Babylon Town's inaugural Kayaking for a Cause race last weekend drew 55 racers and raised $15,000 for Amityville's Hunter Squires Jackson American Legion Post 1218.
The bulk of the money came in the form of a $10,000 check from members of Legion Post 1029 in Island Park. The members read a recent Newsday story about theft and superstorm Sandy damage at Hunter Squires Jackson that left its building unusable.
Island Park Commander Joseph Aniano said his fellow members hadn't wasted much time deliberating over the gift. "Every one of them, unanimously, on the spot: 'do it, do it, do it,' " he recalled.
The Island Park post has donated more than $500,000, mostly to veterans causes, since selling its building about five years ago, Aniano said. "We have to satisfy ourselves where it's going, and we want the biggest bang for the buck," he said.
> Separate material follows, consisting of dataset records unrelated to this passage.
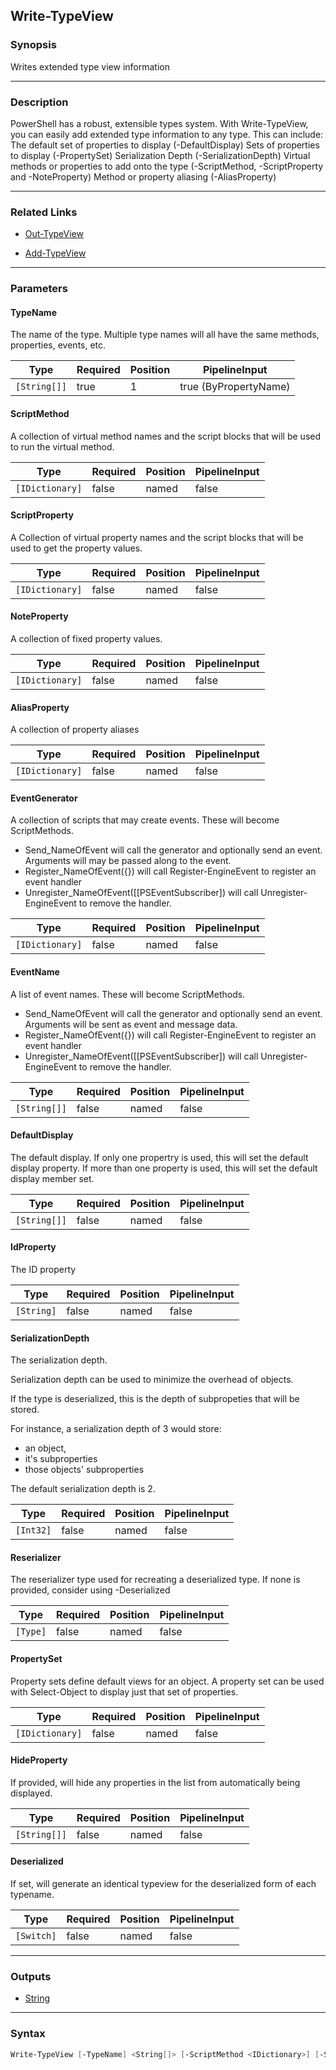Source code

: Write-TypeView
--------------




### Synopsis
Writes extended type view information



---


### Description

PowerShell has a robust, extensible types system.  With Write-TypeView, you can easily add extended type information to any type.
This can include:
    The default set of properties to display (-DefaultDisplay)
    Sets of properties to display (-PropertySet)
    Serialization Depth (-SerializationDepth)
    Virtual methods or properties to add onto the type (-ScriptMethod, -ScriptProperty and -NoteProperty)
    Method or property aliasing (-AliasProperty)



---


### Related Links
* [Out-TypeView](Out-TypeView.md)



* [Add-TypeView](Add-TypeView.md)





---


### Parameters
#### **TypeName**

The name of the type.
Multiple type names will all have the same methods, properties, events, etc.






|Type        |Required|Position|PipelineInput        |
|------------|--------|--------|---------------------|
|`[String[]]`|true    |1       |true (ByPropertyName)|



#### **ScriptMethod**

A collection of virtual method names and the script blocks that will be used to run the virtual method.






|Type           |Required|Position|PipelineInput|
|---------------|--------|--------|-------------|
|`[IDictionary]`|false   |named   |false        |



#### **ScriptProperty**

A Collection of virtual property names and the script blocks that will be used to get the property values.






|Type           |Required|Position|PipelineInput|
|---------------|--------|--------|-------------|
|`[IDictionary]`|false   |named   |false        |



#### **NoteProperty**

A collection of fixed property values.






|Type           |Required|Position|PipelineInput|
|---------------|--------|--------|-------------|
|`[IDictionary]`|false   |named   |false        |



#### **AliasProperty**

A collection of property aliases






|Type           |Required|Position|PipelineInput|
|---------------|--------|--------|-------------|
|`[IDictionary]`|false   |named   |false        |



#### **EventGenerator**

A collection of scripts that may create events.
These will become ScriptMethods.
* Send_NameOfEvent will call the generator and optionally send an event.  Arguments will may be passed along to the event.
* Register_NameOfEvent({}) will call Register-EngineEvent to register an event handler
* Unregister_NameOfEvent([[PSEventSubscriber]) will call Unregister-EngineEvent to remove the handler.






|Type           |Required|Position|PipelineInput|
|---------------|--------|--------|-------------|
|`[IDictionary]`|false   |named   |false        |



#### **EventName**

A list of event names.
These will become ScriptMethods.
* Send_NameOfEvent will call the generator and optionally send an event.  Arguments will be sent as event and message data.
* Register_NameOfEvent({}) will call Register-EngineEvent to register an event handler
* Unregister_NameOfEvent([[PSEventSubscriber]) will call Unregister-EngineEvent to remove the handler.






|Type        |Required|Position|PipelineInput|
|------------|--------|--------|-------------|
|`[String[]]`|false   |named   |false        |



#### **DefaultDisplay**

The default display.
If only one propertry is used, this will set the default display property.
If more than one property is used, this will set the default display member set.






|Type        |Required|Position|PipelineInput|
|------------|--------|--------|-------------|
|`[String[]]`|false   |named   |false        |



#### **IdProperty**

The ID property






|Type      |Required|Position|PipelineInput|
|----------|--------|--------|-------------|
|`[String]`|false   |named   |false        |



#### **SerializationDepth**

The serialization depth.

Serialization depth can be used to minimize the overhead of objects.

If the type is deserialized, this is the depth of subpropeties that will be stored.

For instance, a serialization depth of 3 would store:
  * an object, 
  * it's subproperties
  * those objects' subproperties
  
The default serialization depth is 2.






|Type     |Required|Position|PipelineInput|
|---------|--------|--------|-------------|
|`[Int32]`|false   |named   |false        |



#### **Reserializer**

The reserializer type used for recreating a deserialized type.
If none is provided, consider using -Deserialized






|Type    |Required|Position|PipelineInput|
|--------|--------|--------|-------------|
|`[Type]`|false   |named   |false        |



#### **PropertySet**

Property sets define default views for an object.  A property set can be used with Select-Object
to display just that set of properties.






|Type           |Required|Position|PipelineInput|
|---------------|--------|--------|-------------|
|`[IDictionary]`|false   |named   |false        |



#### **HideProperty**

If provided, will hide any properties in the list from automatically being displayed.






|Type        |Required|Position|PipelineInput|
|------------|--------|--------|-------------|
|`[String[]]`|false   |named   |false        |



#### **Deserialized**

If set, will generate an identical typeview for the deserialized form of each typename.






|Type      |Required|Position|PipelineInput|
|----------|--------|--------|-------------|
|`[Switch]`|false   |named   |false        |





---


### Outputs
* [String](https://learn.microsoft.com/en-us/dotnet/api/System.String)






---


### Syntax
```PowerShell
Write-TypeView [-TypeName] <String[]> [-ScriptMethod <IDictionary>] [-ScriptProperty <IDictionary>] [-NoteProperty <IDictionary>] [-AliasProperty <IDictionary>] [-EventGenerator <IDictionary>] [-EventName <String[]>] [-DefaultDisplay <String[]>] [-IdProperty <String>] [-SerializationDepth <Int32>] [-Reserializer <Type>] [-PropertySet <IDictionary>] [-HideProperty <String[]>] [-Deserialized] [<CommonParameters>]
```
Hunter Squires Jackson satisfied both requirements, he said. Its members are raising money to rebuild their post, which will cost close to $200,000. Plans include repairing a banquet hall and dance floor that once made it popular for weddings and parties.
"We know they can do it," Aniano said.
Hunter Squires Jackson Commander Charles Martin called the donations "mind-boggling" and said he would invite Island Park members to the building's opening.
Founded by three Amityville men -- Arthur Hunter, Arthur Squires and Frederick Jackson -- who served with the Army's 360th Regiment in World War I, Hunter Squires Jackson's early members were African-American and Native American veterans denied entry to other posts.
The post grew into a community institution, hosting NAACP meetings and funding extracurricular activities in Amityville schools. A ladies' auxiliary visited area hospitals and delivered turkeys to needy homes on Thanksgiving and Christmas; young people joined its sports teams and its Drum and Bugle Corps.
Babylon Town Deputy Supervisor Antonio Martinez said those activities were important for the Babylon Town community. The weekend race was the start of what he said could be a lengthy recovery process for the Amityville post. "It's not going to be one giant leap but a series of little steps," Martinez said.